__Available data__.

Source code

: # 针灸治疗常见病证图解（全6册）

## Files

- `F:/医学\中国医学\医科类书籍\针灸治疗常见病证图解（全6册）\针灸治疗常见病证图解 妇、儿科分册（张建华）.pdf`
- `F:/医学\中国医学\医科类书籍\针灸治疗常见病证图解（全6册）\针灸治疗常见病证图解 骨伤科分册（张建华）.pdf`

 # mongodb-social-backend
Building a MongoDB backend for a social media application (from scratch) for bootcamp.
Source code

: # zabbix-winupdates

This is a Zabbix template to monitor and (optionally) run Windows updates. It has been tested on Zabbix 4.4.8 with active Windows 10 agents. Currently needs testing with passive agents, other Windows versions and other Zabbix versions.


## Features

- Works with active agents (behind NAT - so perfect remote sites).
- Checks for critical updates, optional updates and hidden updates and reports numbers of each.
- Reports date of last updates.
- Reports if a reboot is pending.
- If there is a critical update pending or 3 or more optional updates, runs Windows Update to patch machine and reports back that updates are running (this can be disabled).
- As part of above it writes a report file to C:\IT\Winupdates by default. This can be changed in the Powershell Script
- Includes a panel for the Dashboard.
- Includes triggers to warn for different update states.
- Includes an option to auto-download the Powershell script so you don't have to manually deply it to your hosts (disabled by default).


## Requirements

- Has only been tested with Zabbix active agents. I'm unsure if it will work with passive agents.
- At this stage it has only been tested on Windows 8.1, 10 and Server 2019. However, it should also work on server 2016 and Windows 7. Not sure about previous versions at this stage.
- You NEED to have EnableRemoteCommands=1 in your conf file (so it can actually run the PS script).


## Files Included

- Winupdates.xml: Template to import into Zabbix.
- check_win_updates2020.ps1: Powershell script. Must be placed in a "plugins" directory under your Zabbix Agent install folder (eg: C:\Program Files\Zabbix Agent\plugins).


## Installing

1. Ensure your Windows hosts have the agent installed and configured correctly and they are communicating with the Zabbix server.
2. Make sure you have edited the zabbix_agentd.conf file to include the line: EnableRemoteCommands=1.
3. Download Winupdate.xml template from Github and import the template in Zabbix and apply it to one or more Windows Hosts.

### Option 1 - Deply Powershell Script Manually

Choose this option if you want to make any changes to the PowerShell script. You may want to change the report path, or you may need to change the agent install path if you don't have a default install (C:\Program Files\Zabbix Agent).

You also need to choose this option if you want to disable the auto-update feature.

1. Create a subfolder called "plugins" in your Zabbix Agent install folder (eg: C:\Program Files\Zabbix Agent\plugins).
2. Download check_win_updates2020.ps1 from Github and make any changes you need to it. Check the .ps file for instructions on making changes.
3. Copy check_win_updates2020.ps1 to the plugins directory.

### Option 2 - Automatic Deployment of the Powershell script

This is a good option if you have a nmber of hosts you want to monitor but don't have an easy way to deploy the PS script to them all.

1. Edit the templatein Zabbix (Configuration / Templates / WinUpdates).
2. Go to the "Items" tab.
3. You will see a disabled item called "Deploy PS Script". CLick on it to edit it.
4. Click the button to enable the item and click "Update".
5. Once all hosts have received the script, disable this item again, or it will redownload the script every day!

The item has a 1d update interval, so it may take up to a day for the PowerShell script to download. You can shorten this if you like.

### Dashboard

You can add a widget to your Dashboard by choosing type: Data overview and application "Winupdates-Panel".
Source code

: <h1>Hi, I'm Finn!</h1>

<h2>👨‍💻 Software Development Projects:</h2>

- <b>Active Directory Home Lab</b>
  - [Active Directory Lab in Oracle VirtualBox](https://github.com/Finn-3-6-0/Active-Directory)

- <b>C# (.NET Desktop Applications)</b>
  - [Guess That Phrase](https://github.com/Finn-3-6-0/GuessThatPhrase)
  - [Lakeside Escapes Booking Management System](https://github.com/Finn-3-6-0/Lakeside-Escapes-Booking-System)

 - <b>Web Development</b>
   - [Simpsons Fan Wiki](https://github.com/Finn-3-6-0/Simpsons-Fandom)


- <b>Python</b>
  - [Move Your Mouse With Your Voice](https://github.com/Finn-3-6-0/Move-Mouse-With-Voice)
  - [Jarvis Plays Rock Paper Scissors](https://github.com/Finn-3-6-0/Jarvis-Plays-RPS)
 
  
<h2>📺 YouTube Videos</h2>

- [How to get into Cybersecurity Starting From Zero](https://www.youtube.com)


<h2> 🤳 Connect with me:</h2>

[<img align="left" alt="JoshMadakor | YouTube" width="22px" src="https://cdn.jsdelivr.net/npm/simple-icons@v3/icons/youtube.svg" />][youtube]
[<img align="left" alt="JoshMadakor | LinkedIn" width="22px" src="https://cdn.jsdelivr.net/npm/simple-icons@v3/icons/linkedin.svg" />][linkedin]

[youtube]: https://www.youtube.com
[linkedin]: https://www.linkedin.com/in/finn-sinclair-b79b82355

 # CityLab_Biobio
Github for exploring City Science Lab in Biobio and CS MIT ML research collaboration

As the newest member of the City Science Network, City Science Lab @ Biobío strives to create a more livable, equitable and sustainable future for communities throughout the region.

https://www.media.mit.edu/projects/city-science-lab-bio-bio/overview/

__How to complete this task__. In the listing above, find the line containing "- [Jarvis Plays" and the line containing "# CityLab_Biobio", then repeat those two lines and everything between them exactly.

__Answer area__.
  - [Jarvis Plays Rock Paper Scissors](https://github.com/Finn-3-6-0/Jarvis-Plays-RPS)
 
  
<h2>📺 YouTube Videos</h2>

- [How to get into Cybersecurity Starting From Zero](https://www.youtube.com)


<h2> 🤳 Connect with me:</h2>

[<img align="left" alt="JoshMadakor | YouTube" width="22px" src="https://cdn.jsdelivr.net/npm/simple-icons@v3/icons/youtube.svg" />][youtube]
[<img align="left" alt="JoshMadakor | LinkedIn" width="22px" src="https://cdn.jsdelivr.net/npm/simple-icons@v3/icons/linkedin.svg" />][linkedin]

[youtube]: https://www.youtube.com
[linkedin]: https://www.linkedin.com/in/finn-sinclair-b79b82355

 # CityLab_Biobio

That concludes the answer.